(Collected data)
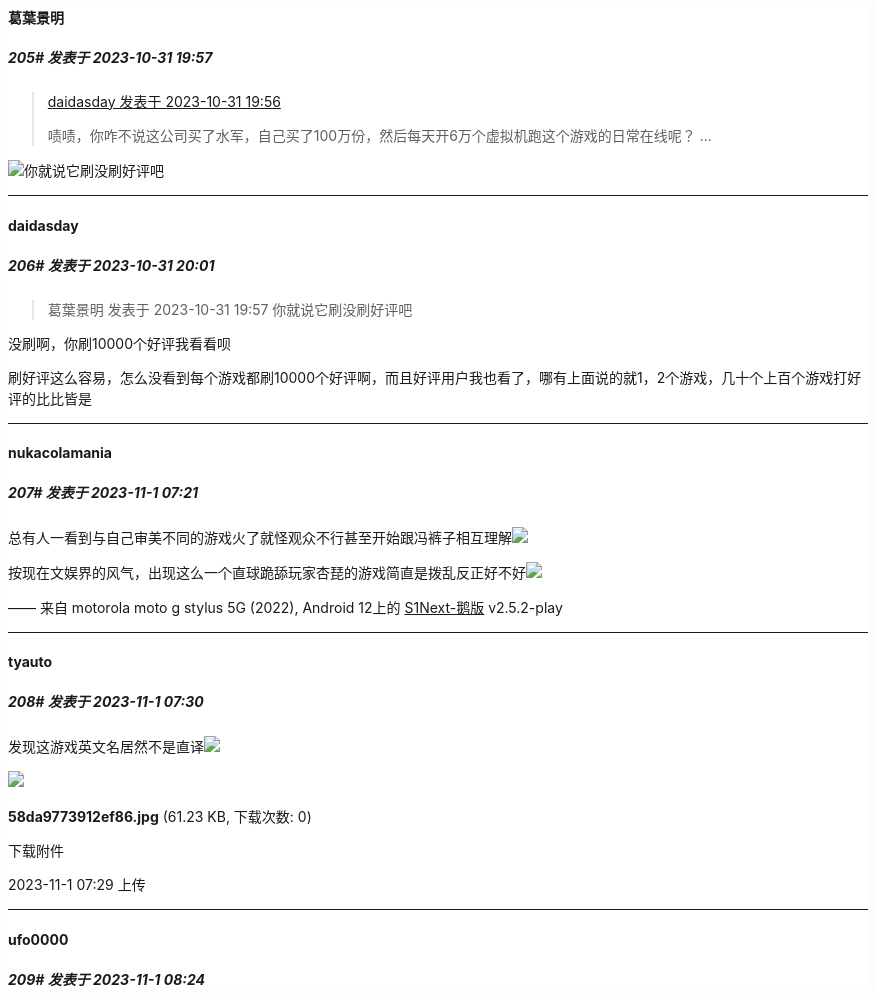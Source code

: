 ####  葛葉景明  
##### 205#       发表于 2023-10-31 19:57

<blockquote><a href="httphttps://bbs.saraba1st.com/2b/forum.php?mod=redirect&amp;goto=findpost&amp;pid=62895963&amp;ptid=2157942" target="_blank">daidasday 发表于 2023-10-31 19:56</a>

啧啧，你咋不说这公司买了水军，自己买了100万份，然后每天开6万个虚拟机跑这个游戏的日常在线呢？ ...</blockquote>
<img src="https://static.saraba1st.com/image/smiley/face2017/075.png" referrerpolicy="no-referrer">你就说它刷没刷好评吧

*****

####  daidasday  
##### 206#       发表于 2023-10-31 20:01

<blockquote>葛葉景明 发表于 2023-10-31 19:57
你就说它刷没刷好评吧</blockquote>
没刷啊，你刷10000个好评我看看呗

刷好评这么容易，怎么没看到每个游戏都刷10000个好评啊，而且好评用户我也看了，哪有上面说的就1，2个游戏，几十个上百个游戏打好评的比比皆是


*****

####  nukacolamania  
##### 207#       发表于 2023-11-1 07:21

总有人一看到与自己审美不同的游戏火了就怪观众不行甚至开始跟冯裤子相互理解<img src="https://static.saraba1st.com/image/smiley/face2017/067.png" referrerpolicy="no-referrer">

按现在文娱界的风气，出现这么一个直球跪舔玩家杏琵的游戏简直是拨乱反正好不好<img src="https://static.saraba1st.com/image/smiley/face2017/057.png" referrerpolicy="no-referrer">

—— 来自 motorola moto g stylus 5G (2022), Android 12上的 [S1Next-鹅版](https://github.com/ykrank/S1-Next/releases) v2.5.2-play


*****

####  tyauto  
##### 208#       发表于 2023-11-1 07:30

发现这游戏英文名居然不是直译<img src="https://static.saraba1st.com/image/smiley/face2017/066.png" referrerpolicy="no-referrer">

<img src="https://img.saraba1st.com/forum/202311/01/072949c4maawg8xoxtjt80.jpg" referrerpolicy="no-referrer">

<strong>58da9773912ef86.jpg</strong> (61.23 KB, 下载次数: 0)

下载附件

2023-11-1 07:29 上传


*****

####  ufo0000  
##### 209#       发表于 2023-11-1 08:24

▶ [Exercise]:
Lines from the entries that contain the word "葛葉景明" are what the answer must hold.

▶ [Answer to the problem]:
: ####  葛葉景明  
<blockquote>葛葉景明 发表于 2023-10-31 19:57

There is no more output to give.